Session 1: Welcome to the BJC Curriculum: Student and Teacher Perspectives
In this session, you will be introduced to the MOOC-Ed and the BJCcurriculum through the perspectives of students and teachers. Videos of pairs of students working on different parts of a BJC programming lab and of expert teachers sharing their approaches to teaching BJC will provide insights into what BJC looks like in practice and how you can successfully guide your students' learning. Expert teacher panels discuss strategies for facilitating both the programming labs and teaching students about the global impact of computing through the social implications labs and Computing in the News activities.
Session 2: Introducing the Snap! Programming Language
In this session, you will explore coding concepts central to all programming languages and begin to learn about the Snap! programming language and environment, from learning how to set up an account to experimenting by revising or extending a starting script. As a self-directed learning experience, this session should be approached differently by those who are new to computer programming, those who have programming experience but are new to the Snap! language, and those who already know Snap!
Session 3: Getting Started: Creating the Click Alonzo Game
This session invites you to delve into a simple programming project and then to view examples of ways to extend the lab to give students opportunities to develop their own variations, learning more about programming as they do so. You will have an opportunity to observe videos of students, discuss your observations with other MOOC-Ed participants, and learn more about Snap! programming and specific computer science concepts in the process. A panel of expert teachers offer insights into pair programming and effectively managing it in your classroom.
Session 4: Programming with Text: Lists and List Processing
In this session, you will explore a lab in which students learn how to create lists of data, select data from those lists, and combine data in new ways. As in the previous session, you will observe pair programming through student videos and discuss your observations with other participants. You will also observe videos of students working on a more advanced lab using lists of data and list processing programming commands. A panel of expert teachers offers suggestions about teaching the first few labs to help your students establish a strong foundation for the rest of the BJC curriculum.
Session 5: Polygons and Patterns: Abstracting by Creating Blocks
In this session, you will explore a lab that is designed to help students understand important programming concepts such as variables, loops, and inputs while they explore creating shapes on the screen. They learn to create new blocks (e.g., for drawing a polygon with any number of sides) that can then be used within their programs, thereby learning about the concept and process of abstraction. As in previous sessions, you will observe pair programming through student videos and discuss your observations with other MOOC-Ed participants. A panel of expert teachers offers suggestions for helping students understand the difference between local and global variables, and the related Big Idea of abstraction and Computational Thinking Practice of abstracting.

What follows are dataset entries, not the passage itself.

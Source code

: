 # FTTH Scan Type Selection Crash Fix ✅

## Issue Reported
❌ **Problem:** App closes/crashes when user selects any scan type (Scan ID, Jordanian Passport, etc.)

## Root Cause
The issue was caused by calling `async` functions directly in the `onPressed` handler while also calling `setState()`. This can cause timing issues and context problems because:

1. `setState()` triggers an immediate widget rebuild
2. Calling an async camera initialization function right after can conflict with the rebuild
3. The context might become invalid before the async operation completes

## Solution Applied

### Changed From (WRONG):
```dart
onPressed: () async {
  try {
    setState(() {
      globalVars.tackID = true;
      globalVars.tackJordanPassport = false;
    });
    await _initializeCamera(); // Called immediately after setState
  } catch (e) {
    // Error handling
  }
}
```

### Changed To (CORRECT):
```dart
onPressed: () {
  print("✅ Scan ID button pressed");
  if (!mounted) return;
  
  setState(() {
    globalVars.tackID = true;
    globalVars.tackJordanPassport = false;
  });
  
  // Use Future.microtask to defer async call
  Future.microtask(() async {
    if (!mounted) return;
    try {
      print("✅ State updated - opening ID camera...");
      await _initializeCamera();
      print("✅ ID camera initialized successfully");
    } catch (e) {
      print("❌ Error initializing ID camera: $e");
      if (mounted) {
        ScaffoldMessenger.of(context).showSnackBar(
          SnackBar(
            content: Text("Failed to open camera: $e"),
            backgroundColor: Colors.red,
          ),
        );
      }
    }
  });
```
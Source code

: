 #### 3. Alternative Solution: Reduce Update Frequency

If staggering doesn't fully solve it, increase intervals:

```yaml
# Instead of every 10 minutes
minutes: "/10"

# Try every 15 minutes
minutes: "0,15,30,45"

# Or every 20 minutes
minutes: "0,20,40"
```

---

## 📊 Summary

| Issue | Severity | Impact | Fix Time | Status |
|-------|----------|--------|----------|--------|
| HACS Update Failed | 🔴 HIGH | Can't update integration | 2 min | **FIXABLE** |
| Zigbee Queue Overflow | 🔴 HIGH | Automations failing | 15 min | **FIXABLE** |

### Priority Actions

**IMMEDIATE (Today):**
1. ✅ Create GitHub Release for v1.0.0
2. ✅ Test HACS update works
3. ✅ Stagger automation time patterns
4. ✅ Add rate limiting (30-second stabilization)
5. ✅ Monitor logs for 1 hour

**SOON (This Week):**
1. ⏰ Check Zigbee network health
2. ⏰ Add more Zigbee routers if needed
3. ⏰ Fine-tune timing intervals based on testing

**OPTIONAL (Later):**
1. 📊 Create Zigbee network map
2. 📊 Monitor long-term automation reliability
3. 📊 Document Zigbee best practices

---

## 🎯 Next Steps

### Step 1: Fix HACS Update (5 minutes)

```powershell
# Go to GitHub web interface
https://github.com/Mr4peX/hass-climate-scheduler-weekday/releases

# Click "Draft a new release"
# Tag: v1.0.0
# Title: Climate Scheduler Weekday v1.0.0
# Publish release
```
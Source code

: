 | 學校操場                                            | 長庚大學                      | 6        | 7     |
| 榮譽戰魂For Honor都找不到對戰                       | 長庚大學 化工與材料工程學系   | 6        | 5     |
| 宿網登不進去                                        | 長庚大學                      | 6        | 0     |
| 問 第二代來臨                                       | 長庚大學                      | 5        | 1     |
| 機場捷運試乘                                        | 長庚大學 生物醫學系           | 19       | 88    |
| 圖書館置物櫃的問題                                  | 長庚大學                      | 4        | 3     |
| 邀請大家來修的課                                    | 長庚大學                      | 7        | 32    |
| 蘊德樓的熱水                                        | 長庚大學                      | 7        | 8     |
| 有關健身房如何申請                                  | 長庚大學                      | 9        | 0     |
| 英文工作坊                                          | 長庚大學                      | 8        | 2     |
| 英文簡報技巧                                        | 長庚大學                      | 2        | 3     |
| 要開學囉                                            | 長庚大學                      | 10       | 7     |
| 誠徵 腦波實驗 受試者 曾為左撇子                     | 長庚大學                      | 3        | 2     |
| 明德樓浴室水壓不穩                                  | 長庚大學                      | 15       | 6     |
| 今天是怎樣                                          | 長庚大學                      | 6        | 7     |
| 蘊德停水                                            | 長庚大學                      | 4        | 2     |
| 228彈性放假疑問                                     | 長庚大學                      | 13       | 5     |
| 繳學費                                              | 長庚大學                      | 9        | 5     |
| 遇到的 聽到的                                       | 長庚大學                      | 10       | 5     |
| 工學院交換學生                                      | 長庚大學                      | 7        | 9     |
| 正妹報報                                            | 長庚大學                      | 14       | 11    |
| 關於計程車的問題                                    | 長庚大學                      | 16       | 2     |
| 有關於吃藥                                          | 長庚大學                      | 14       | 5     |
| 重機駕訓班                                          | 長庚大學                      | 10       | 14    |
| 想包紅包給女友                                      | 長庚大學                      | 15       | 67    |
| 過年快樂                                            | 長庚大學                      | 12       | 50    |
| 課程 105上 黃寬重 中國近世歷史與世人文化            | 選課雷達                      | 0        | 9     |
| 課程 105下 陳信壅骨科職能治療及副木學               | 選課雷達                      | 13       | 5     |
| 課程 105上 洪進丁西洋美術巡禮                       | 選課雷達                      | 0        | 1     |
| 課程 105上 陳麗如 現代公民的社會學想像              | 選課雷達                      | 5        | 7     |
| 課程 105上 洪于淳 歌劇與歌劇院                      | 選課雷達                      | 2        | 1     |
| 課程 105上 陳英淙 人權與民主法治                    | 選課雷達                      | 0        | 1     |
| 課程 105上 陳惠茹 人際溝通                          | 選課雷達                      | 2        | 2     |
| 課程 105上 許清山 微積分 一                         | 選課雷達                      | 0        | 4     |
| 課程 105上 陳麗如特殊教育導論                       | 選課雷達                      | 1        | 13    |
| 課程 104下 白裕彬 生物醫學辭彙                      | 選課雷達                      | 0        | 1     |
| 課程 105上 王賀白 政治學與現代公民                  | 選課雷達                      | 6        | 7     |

Session 6: Multiple Sprites and Types of Variables: The Number Guessing Game
In this session, you will explore labs that expand students' understanding of local and global variables and engage them in more complex programming challenges. As in previous sessions, you will observe videos of students engaged in pair programming with both a simple and a more complex programming challenge, and discuss your observations with other participants. A panel of expert teachers offers suggestions for helping students debug programs and for engaging more advanced students in both their own projects and in helping their classmates.
Session 7: Wrapping Up
In the final session, you will look toward the Advanced Placement Computer Science Principles exam and its "Explore" and "Create" performance tasks. Additional resources are provided to help you prepare students for the AP exam. You will hear advice from both teachers and students about preparing students for the written exam and the performance tasks. A final online discussion with your peers focuses on how you can best prepare students for this assessment focused on application to ideas and the impact of computer innovations.